Mecz mógł się podobać zebranej na stadionie publiczności. Od pierwszych minut obie drużyny prowadziły ładny dla oka otwarty futbol. Sianowianie powinni prowadzić, już po ładnym uderzeniu z dystansu Krystiana Jeglińskiego. Z dogodnej sytuacji nie zdołał zdobyć bramki m.in. kapitan gospodarzy Tomasz Majerczak. Goście odpowiadali szybkimi kontrami, a jedną z nich wykorzystał doświadczony Grzegorz Majcher. Jeszcze przed przerwą w 44 minucie gola zdobył Mateusz Dzierżyński.

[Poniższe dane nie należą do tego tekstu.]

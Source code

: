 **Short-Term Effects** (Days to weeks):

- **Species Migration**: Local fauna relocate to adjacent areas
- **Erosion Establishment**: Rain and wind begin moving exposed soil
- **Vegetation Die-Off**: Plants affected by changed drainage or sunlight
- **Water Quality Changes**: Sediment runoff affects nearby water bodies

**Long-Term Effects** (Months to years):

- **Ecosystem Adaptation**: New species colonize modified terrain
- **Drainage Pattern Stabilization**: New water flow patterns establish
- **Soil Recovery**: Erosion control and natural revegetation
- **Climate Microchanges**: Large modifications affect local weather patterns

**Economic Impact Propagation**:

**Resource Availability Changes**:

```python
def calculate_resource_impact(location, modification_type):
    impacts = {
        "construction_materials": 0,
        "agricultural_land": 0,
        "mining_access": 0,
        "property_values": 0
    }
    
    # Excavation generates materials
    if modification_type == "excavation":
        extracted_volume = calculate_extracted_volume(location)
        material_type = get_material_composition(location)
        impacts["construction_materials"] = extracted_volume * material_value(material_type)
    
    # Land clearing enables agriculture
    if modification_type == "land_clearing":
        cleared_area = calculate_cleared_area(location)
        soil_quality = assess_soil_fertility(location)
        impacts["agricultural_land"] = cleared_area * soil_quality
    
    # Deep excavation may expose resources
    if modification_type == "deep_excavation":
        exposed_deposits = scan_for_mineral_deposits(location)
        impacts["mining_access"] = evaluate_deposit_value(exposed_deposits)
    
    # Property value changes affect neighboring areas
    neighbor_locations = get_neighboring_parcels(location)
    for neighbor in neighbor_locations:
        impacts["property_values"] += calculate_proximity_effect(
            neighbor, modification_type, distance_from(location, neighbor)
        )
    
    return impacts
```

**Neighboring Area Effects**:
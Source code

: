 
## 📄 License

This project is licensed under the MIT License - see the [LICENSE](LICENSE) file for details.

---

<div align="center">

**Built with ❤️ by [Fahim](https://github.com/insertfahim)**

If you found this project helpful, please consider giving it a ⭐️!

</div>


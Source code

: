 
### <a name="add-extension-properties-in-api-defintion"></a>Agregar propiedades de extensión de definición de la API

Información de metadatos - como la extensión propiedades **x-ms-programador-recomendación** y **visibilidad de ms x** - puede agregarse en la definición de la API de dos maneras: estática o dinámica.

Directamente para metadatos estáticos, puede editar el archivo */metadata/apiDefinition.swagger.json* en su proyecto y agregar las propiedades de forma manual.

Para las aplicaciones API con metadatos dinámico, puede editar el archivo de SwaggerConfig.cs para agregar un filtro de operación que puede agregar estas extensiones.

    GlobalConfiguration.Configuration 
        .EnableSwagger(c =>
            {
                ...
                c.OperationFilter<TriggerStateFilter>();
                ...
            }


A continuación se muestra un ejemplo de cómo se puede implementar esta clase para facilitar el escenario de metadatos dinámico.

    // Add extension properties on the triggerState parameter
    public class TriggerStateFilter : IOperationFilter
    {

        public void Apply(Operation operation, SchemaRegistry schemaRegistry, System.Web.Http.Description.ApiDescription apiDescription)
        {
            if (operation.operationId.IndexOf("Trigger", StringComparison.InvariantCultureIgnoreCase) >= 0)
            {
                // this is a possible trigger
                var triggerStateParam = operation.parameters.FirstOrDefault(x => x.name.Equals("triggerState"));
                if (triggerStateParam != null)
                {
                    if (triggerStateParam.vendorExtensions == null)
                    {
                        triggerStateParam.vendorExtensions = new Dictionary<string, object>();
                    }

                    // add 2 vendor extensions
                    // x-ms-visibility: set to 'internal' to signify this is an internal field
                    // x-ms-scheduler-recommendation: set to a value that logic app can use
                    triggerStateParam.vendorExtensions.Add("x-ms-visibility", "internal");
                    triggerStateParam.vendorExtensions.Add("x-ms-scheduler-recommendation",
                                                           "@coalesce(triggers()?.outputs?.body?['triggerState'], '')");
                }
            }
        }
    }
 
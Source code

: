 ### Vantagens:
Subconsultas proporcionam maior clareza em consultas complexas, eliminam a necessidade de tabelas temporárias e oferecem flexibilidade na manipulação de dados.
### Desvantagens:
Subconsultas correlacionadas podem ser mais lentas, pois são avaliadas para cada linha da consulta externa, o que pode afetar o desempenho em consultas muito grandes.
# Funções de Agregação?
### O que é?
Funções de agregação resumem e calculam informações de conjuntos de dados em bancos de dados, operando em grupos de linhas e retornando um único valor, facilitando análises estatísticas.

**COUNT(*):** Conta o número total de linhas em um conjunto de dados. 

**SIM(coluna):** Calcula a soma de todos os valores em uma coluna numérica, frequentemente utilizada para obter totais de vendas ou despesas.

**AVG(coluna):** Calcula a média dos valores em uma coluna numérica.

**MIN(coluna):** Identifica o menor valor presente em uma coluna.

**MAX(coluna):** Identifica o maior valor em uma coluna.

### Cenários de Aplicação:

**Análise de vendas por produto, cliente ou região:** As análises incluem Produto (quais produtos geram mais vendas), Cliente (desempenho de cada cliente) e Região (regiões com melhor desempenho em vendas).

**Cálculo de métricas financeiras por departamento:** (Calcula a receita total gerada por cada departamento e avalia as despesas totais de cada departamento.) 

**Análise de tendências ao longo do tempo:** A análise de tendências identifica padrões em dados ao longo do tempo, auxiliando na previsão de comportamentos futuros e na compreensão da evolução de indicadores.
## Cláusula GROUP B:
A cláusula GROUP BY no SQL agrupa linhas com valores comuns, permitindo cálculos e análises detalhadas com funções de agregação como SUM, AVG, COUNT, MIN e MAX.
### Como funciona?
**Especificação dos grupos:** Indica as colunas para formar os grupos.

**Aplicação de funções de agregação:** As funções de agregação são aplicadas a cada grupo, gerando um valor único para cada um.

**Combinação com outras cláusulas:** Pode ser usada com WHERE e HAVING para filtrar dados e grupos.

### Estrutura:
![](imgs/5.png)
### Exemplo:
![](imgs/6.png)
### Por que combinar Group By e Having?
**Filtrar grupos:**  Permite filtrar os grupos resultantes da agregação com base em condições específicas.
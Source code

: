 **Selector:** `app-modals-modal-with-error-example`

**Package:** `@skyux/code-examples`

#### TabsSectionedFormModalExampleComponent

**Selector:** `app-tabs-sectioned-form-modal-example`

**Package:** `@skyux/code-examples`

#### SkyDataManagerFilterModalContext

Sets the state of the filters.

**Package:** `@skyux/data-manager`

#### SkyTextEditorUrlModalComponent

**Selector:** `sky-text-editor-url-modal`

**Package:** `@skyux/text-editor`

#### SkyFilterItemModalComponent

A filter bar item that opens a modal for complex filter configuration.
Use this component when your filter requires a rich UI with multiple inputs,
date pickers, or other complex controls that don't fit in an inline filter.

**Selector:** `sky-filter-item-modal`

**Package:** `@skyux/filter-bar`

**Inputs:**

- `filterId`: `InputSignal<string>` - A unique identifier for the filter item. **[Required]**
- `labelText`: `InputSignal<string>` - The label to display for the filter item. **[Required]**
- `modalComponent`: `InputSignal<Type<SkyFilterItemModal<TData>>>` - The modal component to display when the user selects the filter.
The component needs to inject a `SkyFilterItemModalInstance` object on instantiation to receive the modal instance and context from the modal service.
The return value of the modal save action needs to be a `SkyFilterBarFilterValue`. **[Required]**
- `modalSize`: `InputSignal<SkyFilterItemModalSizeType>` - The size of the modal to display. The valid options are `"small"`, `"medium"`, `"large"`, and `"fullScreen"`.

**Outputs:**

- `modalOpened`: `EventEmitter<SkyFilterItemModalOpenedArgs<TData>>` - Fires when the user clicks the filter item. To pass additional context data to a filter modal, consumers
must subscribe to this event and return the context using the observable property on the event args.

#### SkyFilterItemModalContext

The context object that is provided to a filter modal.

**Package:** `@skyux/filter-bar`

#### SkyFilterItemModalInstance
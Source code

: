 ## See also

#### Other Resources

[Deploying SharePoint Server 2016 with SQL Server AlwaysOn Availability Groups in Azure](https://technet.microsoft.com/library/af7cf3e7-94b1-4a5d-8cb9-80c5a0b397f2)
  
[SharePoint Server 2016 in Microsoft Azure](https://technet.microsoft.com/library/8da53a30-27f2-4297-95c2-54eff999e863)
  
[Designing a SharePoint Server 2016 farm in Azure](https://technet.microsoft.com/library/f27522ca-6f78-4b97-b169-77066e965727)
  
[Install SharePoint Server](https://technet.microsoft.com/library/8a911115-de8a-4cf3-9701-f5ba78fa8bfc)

Gospodarze dążyli do wyrównania, ale nie potrafili znaleźć sposobu na skuteczną obronę Gryfa. Na domiar złego dwie żółte kartki w dziecinny sposób otrzymał środkowy obrońca Daniel Zamerski (red. pierwsza za niepotrzebną dyskusje z arbitrem, a drugą za próbę wymuszenia rzutu karnego) i musiał opuścić boisko. Rozpaczliwe ataki Victorii nie przynosiły oczekiwanego efektu. Natomiast jedna z akcji Gryfa w końcówce spotkania zakończyła się kolejną bramką. Strzelcem był Miłosz Majcher, syn strzelca pierwszej bramki. Spotkanie zakończyło się zwycięstwem Gryfa 3:0.
W następnej kolejce Victoria pauzuje i będzie miała okazję do przemyśleń. Gryf zaś swój mecz rozegra już 30 sierpnia na wyjeździe z Wielimem Szczecinek.